That is probably due to diffusion potential of the pipette tip where Cs and K have different diffusion rate relatively to external (NaCl-based) solution (ACSF or Ringer or others). It should be equilibrating by time, otherwise there is other source of the drift.
For example, as other source of a drif it may be Ag-AgCl-wire: I observed dramatic jump of the offset potential when changing K-gluconate to K-gluconate with addition of 1 mM polyamines (putrescine, spermidine and others)-I refer it to silver wire sensitivity to polyamines in pipette holder. The drift was slowed down after few minutes.
Thanks, Dr. Statchkov. Does that mean less diffusion potential needs less time to be equilibrated? Since I found that Cs internal with 20 mM Cl- was much faster to be stabalized than with 8 mM Cl-. And would you mind to tell me why you prefer to use polyamines in the internal? I noticed some researcher are using it, but I don't know the theory of this.

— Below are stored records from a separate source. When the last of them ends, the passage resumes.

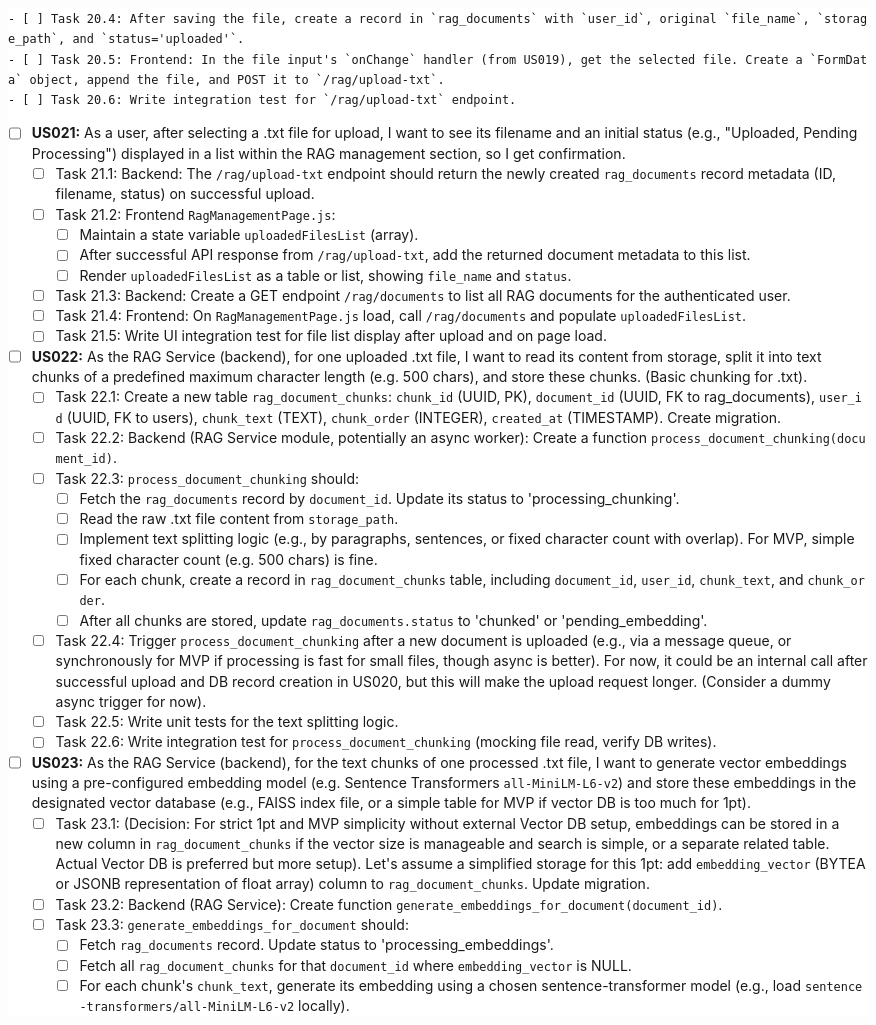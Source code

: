    - [ ] Task 20.4: After saving the file, create a record in `rag_documents` with `user_id`, original `file_name`, `storage_path`, and `status='uploaded'`.
    - [ ] Task 20.5: Frontend: In the file input's `onChange` handler (from US019), get the selected file. Create a `FormData` object, append the file, and POST it to `/rag/upload-txt`.
    - [ ] Task 20.6: Write integration test for `/rag/upload-txt` endpoint.

- [ ] **US021:** As a user, after selecting a .txt file for upload, I want to see its filename and an initial status (e.g., "Uploaded, Pending Processing") displayed in a list within the RAG management section, so I get confirmation.
    - [ ] Task 21.1: Backend: The `/rag/upload-txt` endpoint should return the newly created `rag_documents` record metadata (ID, filename, status) on successful upload.
    - [ ] Task 21.2: Frontend `RagManagementPage.js`:
        - [ ] Maintain a state variable `uploadedFilesList` (array).
        - [ ] After successful API response from `/rag/upload-txt`, add the returned document metadata to this list.
        - [ ] Render `uploadedFilesList` as a table or list, showing `file_name` and `status`.
    - [ ] Task 21.3: Backend: Create a GET endpoint `/rag/documents` to list all RAG documents for the authenticated user.
    - [ ] Task 21.4: Frontend: On `RagManagementPage.js` load, call `/rag/documents` and populate `uploadedFilesList`.
    - [ ] Task 21.5: Write UI integration test for file list display after upload and on page load.

- [ ] **US022:** As the RAG Service (backend), for one uploaded .txt file, I want to read its content from storage, split it into text chunks of a predefined maximum character length (e.g. 500 chars), and store these chunks. (Basic chunking for .txt).
    - [ ] Task 22.1: Create a new table `rag_document_chunks`: `chunk_id` (UUID, PK), `document_id` (UUID, FK to rag_documents), `user_id` (UUID, FK to users), `chunk_text` (TEXT), `chunk_order` (INTEGER), `created_at` (TIMESTAMP). Create migration.
    - [ ] Task 22.2: Backend (RAG Service module, potentially an async worker): Create a function `process_document_chunking(document_id)`.
    - [ ] Task 22.3: `process_document_chunking` should:
        - [ ] Fetch the `rag_documents` record by `document_id`. Update its status to 'processing_chunking'.
        - [ ] Read the raw .txt file content from `storage_path`.
        - [ ] Implement text splitting logic (e.g., by paragraphs, sentences, or fixed character count with overlap). For MVP, simple fixed character count (e.g. 500 chars) is fine.
        - [ ] For each chunk, create a record in `rag_document_chunks` table, including `document_id`, `user_id`, `chunk_text`, and `chunk_order`.
        - [ ] After all chunks are stored, update `rag_documents.status` to 'chunked' or 'pending_embedding'.
    - [ ] Task 22.4: Trigger `process_document_chunking` after a new document is uploaded (e.g., via a message queue, or synchronously for MVP if processing is fast for small files, though async is better). For now, it could be an internal call after successful upload and DB record creation in US020, but this will make the upload request longer. (Consider a dummy async trigger for now).
    - [ ] Task 22.5: Write unit tests for the text splitting logic.
    - [ ] Task 22.6: Write integration test for `process_document_chunking` (mocking file read, verify DB writes).

- [ ] **US023:** As the RAG Service (backend), for the text chunks of one processed .txt file, I want to generate vector embeddings using a pre-configured embedding model (e.g. Sentence Transformers `all-MiniLM-L6-v2`) and store these embeddings in the designated vector database (e.g., FAISS index file, or a simple table for MVP if vector DB is too much for 1pt).
    - [ ] Task 23.1: (Decision: For strict 1pt and MVP simplicity without external Vector DB setup, embeddings can be stored in a new column in `rag_document_chunks` if the vector size is manageable and search is simple, or a separate related table. Actual Vector DB is preferred but more setup). Let's assume a simplified storage for this 1pt: add `embedding_vector` (BYTEA or JSONB representation of float array) column to `rag_document_chunks`. Update migration.
    - [ ] Task 23.2: Backend (RAG Service): Create function `generate_embeddings_for_document(document_id)`.
    - [ ] Task 23.3: `generate_embeddings_for_document` should:
        - [ ] Fetch `rag_documents` record. Update status to 'processing_embeddings'.
        - [ ] Fetch all `rag_document_chunks` for that `document_id` where `embedding_vector` is NULL.
        - [ ] For each chunk's `chunk_text`, generate its embedding using a chosen sentence-transformer model (e.g., load `sentence-transformers/all-MiniLM-L6-v2` locally).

1. You will certainly better solve your drift problems if you will put more chloride in the ICS: you observed that 20 mM is already better, try 40 mM (if it is possible for your natural chloride level because some cells have low endogenous chloride such as adult neurons (~7-10 mM), but some high such as juvenal (up to 20-30 mM). Check, please the literature for details on chloride content.
2. You will also get less problems if you will fill the pipettes with your original Cs-Gluconate only the tip of the pipette (about 3-8 milometers), but the rest of the glass pipette fill with high chloride ICS, so that Ag-AgCl wire (which is inserted only into the back end of the glass tubing-pipette will be in high chloride level and will equilibrating potential faster.
3. Polyamines that we use are necessary to work with glial cells (astrocytes, Mueller cells, etc.) because the cells contain naturally endogenous polyamines, spermine, spermidine for example (Skatchkov et al., 2000; Biedermann et al., 1998; Laube and Veh, 1997) and we want to keep intracellular conditions close to natural. The other reason was: doing so, we discovered that the properties of astrocytic communication, cell-to-cell signaling, was so much increased and improved by polyamines (Benedikt et al., 2012).
I will not have experiment for the next three weeks. I will try it after SfN meeting. And will let you know what I get. Thanks a lot for your concern. And I'm very sorry for spelling your last name wrong twice.
Sorry for the late response. I figured out that the major cause for the drifting in my recording is the 10 mM QX314 in the internal. I have no idea why QX314 has this effect. I decrease its concentration to 1 mM, which is enough to block action potentials, it's much better. Even though increase concentration of Cl- does help.